Summary Report of Public Consultation on Future of ACP-EU Relations Released

Alicia Nicholls

The African, Caribbean and Pacific (ACP) Group and the European Union (EU) are currently in a period of reflection on the future and form of ACP-EU cooperation post the expiration of the Cotonou Partnership Agreement (CPA) in 2020. The EU launched a public consultation “Towards a New Partnership between the EU and the ACP Countries after 2020” which took place between 6 October to 31 December 2015. Last Monday, the European Commission released its summary report of this public consultation.

A wide variety of stakeholders submitted responses, including the ACP Young Professionals Network whose response may be viewed here. Public authorities/ international organisations was the largest category of shareholder which sent responses, followed by civil society organisations.

As part of the ACP group, CARIFORUM countries have enjoyed a privileged relationship with the EU for the past four decades. The EU is a major trade, investment and development partner for CARIFORUM countries and it is in the region’s best interest to ensure that any new framework for EU-ACP engagement takes into account the region’s interests and concerns.

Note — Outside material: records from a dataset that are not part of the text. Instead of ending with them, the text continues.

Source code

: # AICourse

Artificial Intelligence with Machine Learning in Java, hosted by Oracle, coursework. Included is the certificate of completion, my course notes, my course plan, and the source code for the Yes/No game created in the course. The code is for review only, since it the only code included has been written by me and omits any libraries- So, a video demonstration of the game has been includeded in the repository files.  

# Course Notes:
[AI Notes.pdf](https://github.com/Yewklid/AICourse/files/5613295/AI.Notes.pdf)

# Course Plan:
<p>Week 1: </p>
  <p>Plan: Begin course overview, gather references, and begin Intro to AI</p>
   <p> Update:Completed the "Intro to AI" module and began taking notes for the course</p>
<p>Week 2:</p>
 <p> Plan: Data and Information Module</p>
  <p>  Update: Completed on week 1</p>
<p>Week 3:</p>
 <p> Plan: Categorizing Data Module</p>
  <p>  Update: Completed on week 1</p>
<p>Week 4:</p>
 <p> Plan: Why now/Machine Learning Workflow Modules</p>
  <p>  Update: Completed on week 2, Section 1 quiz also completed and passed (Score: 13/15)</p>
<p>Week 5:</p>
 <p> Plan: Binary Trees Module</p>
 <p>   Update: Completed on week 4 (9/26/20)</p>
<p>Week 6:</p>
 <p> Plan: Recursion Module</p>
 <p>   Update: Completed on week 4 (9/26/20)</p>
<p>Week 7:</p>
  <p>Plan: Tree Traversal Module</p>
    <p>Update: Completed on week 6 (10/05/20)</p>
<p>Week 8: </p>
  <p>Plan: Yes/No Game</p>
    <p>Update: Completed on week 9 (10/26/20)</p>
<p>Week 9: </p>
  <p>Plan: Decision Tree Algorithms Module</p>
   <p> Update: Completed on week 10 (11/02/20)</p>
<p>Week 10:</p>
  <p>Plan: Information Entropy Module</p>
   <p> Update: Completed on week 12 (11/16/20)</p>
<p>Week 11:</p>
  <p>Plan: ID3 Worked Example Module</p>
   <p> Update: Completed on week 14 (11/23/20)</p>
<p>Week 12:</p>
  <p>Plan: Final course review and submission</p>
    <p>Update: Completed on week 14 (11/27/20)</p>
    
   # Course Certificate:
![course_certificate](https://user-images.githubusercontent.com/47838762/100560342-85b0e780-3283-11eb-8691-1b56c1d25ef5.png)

It is therefore quite unfortunate that there was such poor representation of CARIFORUM stakeholders among those which submitted responses as part of the joint consultation. Of the 103 responses received, only one came from a stakeholder within a CARIFORUM state – Jamaica.  The overwhelming majority of non-EU responses were from entities based in African countries.

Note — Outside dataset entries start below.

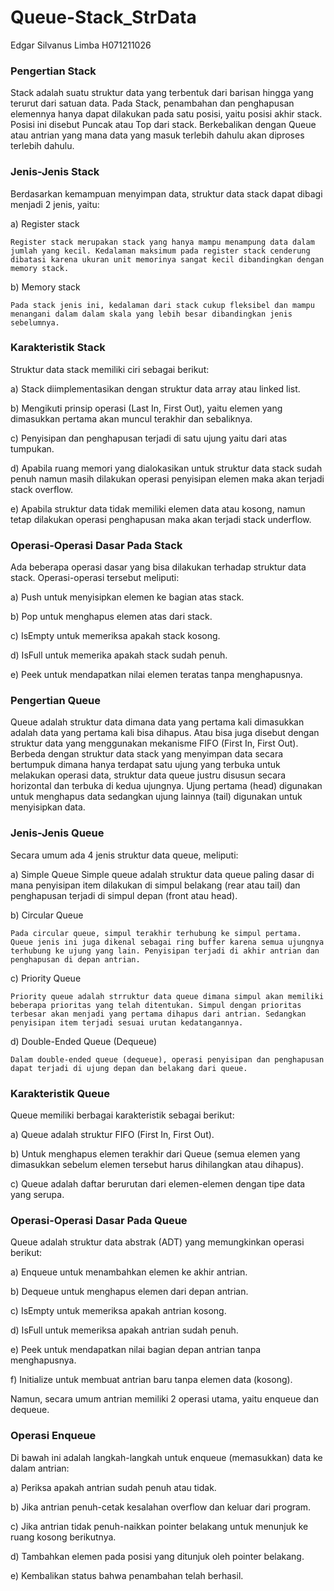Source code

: # Queue-Stack_StrData
Edgar Silvanus Limba H071211026

<h3>Pengertian Stack</h3>

Stack adalah suatu struktur data yang terbentuk dari barisan hingga yang terurut dari satuan data. Pada Stack, penambahan dan penghapusan elemennya hanya dapat dilakukan pada satu posisi, yaitu posisi akhir stack. Posisi ini disebut Puncak atau Top dari stack. Berkebalikan dengan Queue atau antrian yang mana data yang masuk terlebih dahulu akan diproses terlebih dahulu.

<h3>Jenis-Jenis Stack</h3>

Berdasarkan kemampuan menyimpan data, struktur data stack dapat dibagi menjadi 2 jenis, yaitu: 

a)	Register stack

	Register stack merupakan stack yang hanya mampu menampung data dalam jumlah yang kecil. Kedalaman maksimum pada register stack cenderung dibatasi karena ukuran unit memorinya sangat kecil dibandingkan dengan memory stack. 


b)	Memory stack

	Pada stack jenis ini, kedalaman dari stack cukup fleksibel dan mampu menangani dalam dalam skala yang lebih besar dibandingkan jenis sebelumnya. 


<h3>Karakteristik Stack</h3>

Struktur data stack memiliki ciri sebagai berikut: 

a)	Stack diimplementasikan dengan struktur data array atau linked list. 

b)	Mengikuti prinsip operasi (Last In, First Out), yaitu elemen yang dimasukkan pertama akan muncul terakhir dan sebaliknya. 

c)	Penyisipan dan penghapusan terjadi di satu ujung yaitu dari atas tumpukan. 

d)	Apabila ruang memori yang dialokasikan untuk struktur data stack sudah penuh namun masih dilakukan operasi penyisipan elemen maka akan terjadi stack overflow. 

e)	Apabila struktur data tidak memiliki elemen data atau kosong, namun tetap dilakukan operasi penghapusan maka akan terjadi stack underflow.


<h3>Operasi-Operasi Dasar Pada Stack</h3>

Ada beberapa operasi dasar yang bisa dilakukan terhadap struktur data stack. Operasi-operasi tersebut meliputi:

a)	Push untuk menyisipkan elemen ke bagian atas stack.

b)	Pop untuk menghapus elemen atas dari stack.

c)	IsEmpty untuk memeriksa apakah stack kosong.

d)	IsFull untuk memerika apakah stack sudah penuh.

e)	Peek untuk mendapatkan nilai elemen teratas tanpa menghapusnya.

<h3>Pengertian Queue</h3>

Queue adalah struktur data dimana data yang pertama kali dimasukkan adalah data yang pertama kali bisa dihapus. Atau bisa juga disebut dengan struktur data yang menggunakan mekanisme FIFO (First In, First Out). Berbeda dengan struktur data stack yang menyimpan data secara bertumpuk dimana hanya terdapat satu ujung yang terbuka untuk melakukan operasi data, struktur data queue justru disusun secara horizontal dan terbuka di kedua ujungnya. Ujung pertama (head) digunakan untuk menghapus data sedangkan ujung lainnya (tail) digunakan untuk menyisipkan data.

<h3>Jenis-Jenis Queue</h3>

Secara umum ada 4 jenis struktur data queue, meliputi:

a)	Simple Queue
	Simple queue adalah struktur data queue paling dasar di mana penyisipan item dilakukan di simpul belakang (rear atau tail) dan penghapusan terjadi di simpul depan (front atau head).

b)	Circular Queue

	Pada circular queue, simpul terakhir terhubung ke simpul pertama. Queue jenis ini juga dikenal sebagai ring buffer karena semua ujungnya terhubung ke ujung yang lain. Penyisipan terjadi di akhir antrian dan penghapusan di depan antrian.

c)	Priority Queue

	Priority queue adalah strruktur data queue dimana simpul akan memiliki beberapa prioritas yang telah ditentukan. Simpul dengan prioritas terbesar akan menjadi yang pertama dihapus dari antrian. Sedangkan penyisipan item terjadi sesuai urutan kedatangannya.

d)	Double-Ended Queue (Dequeue)

	Dalam double-ended queue (dequeue), operasi penyisipan dan penghapusan dapat terjadi di ujung depan dan belakang dari queue.



<h3>Karakteristik Queue</h3> 

Queue memiliki berbagai karakteristik sebagai berikut: 

a)	Queue adalah struktur FIFO (First In, First Out).

b)	Untuk menghapus elemen terakhir dari Queue (semua elemen yang dimasukkan sebelum elemen tersebut harus dihilangkan atau dihapus). 

c)	Queue adalah daftar berurutan dari elemen-elemen dengan tipe data yang serupa.


<h3>Operasi-Operasi Dasar Pada Queue</h3>

Queue adalah struktur data abstrak (ADT) yang memungkinkan operasi berikut: 

a)	Enqueue untuk menambahkan elemen ke akhir antrian.

b)	Dequeue untuk menghapus elemen dari depan antrian.

c)	IsEmpty untuk memeriksa apakah antrian kosong.

d)	IsFull untuk memeriksa apakah antrian sudah penuh.

e)	Peek untuk mendapatkan nilai bagian depan antrian tanpa menghapusnya.

f)	Initialize untuk membuat antrian baru tanpa elemen data (kosong).

Namun, secara umum antrian memiliki 2 operasi utama, yaitu enqueue dan dequeue. 


<h3>Operasi Enqueue</h3> 

Di bawah ini adalah langkah-langkah untuk enqueue (memasukkan) data ke dalam antrian:

a)	Periksa apakah antrian sudah penuh atau tidak. 

b)	Jika antrian penuh-cetak kesalahan overflow dan keluar dari program. 

c)	Jika antrian tidak penuh-naikkan pointer belakang untuk menunjuk ke ruang kosong berikutnya. 

d)	Tambahkan elemen pada posisi yang ditunjuk oleh pointer belakang. 

e)	Kembalikan status bahwa penambahan telah berhasil.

Key points from the Summary Report

It was noted in the summary report that the major problem highlighted by respondents was “the difficulty to attribute progress or lack thereof specifically to the CPA framework or to EU policy as a whole”.
Some of the other key points noted in the summary report are that:
  • Respondents were generally of the opinion that the Cotonou Partnership has had a positive contribution to human and social development, including poverty reduction. However, opinions seem divided on its contribution towards sustainable and inclusive economic development.
  • Respondents, however, had a more critical opinion of the CPA’s effectiveness with respect to several other areas, including private sector development and foreign direct investment.
  • Implementation of the Sustainable Development Goals (SDGs) was the main priority put forward in regards to the future of joint ACP-EU relations, with private sector development, improved business environment and business promotion being identified as priorities in the framework of sustainable and inclusive economic growth.
  • With respect to the future form of ACP-EU collaboration, a large majority of respondents favoured a stronger role for civil society actors and the private sector.
The full summary report may be accessed here.
Alicia Nicholls, B.Sc., M.Sc., LL.B. is a trade and development consultant with a keen interest in sustainable development, international law and trade. You can also read more of her commentaries and follow her on Twitter @LicyLaw.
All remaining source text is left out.